=== About this task ===
Go through the entries below. Copy out every line that contains "string".

[Records from a data source]
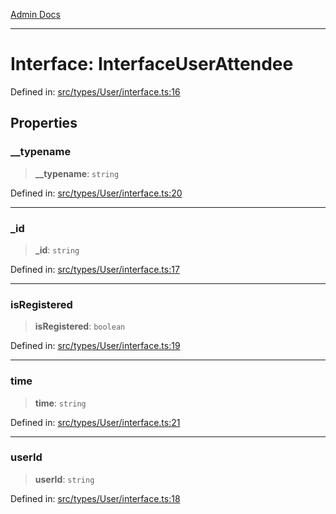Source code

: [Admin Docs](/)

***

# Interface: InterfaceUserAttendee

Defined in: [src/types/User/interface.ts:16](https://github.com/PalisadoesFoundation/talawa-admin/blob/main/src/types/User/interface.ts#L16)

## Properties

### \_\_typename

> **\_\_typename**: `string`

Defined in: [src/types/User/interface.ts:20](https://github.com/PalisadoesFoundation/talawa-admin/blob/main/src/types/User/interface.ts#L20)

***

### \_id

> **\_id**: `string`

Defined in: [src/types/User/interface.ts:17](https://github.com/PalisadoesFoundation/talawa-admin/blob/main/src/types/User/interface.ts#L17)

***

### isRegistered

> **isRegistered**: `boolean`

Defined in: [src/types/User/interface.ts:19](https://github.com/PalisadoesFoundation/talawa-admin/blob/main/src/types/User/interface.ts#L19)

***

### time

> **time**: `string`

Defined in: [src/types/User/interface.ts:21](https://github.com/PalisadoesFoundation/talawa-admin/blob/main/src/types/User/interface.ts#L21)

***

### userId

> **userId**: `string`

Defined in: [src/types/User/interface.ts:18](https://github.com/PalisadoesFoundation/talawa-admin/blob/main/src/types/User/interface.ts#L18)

=== Your solution ===
> **\_\_typename**: `string`
> **\_id**: `string`
> **time**: `string`
> **userId**: `string`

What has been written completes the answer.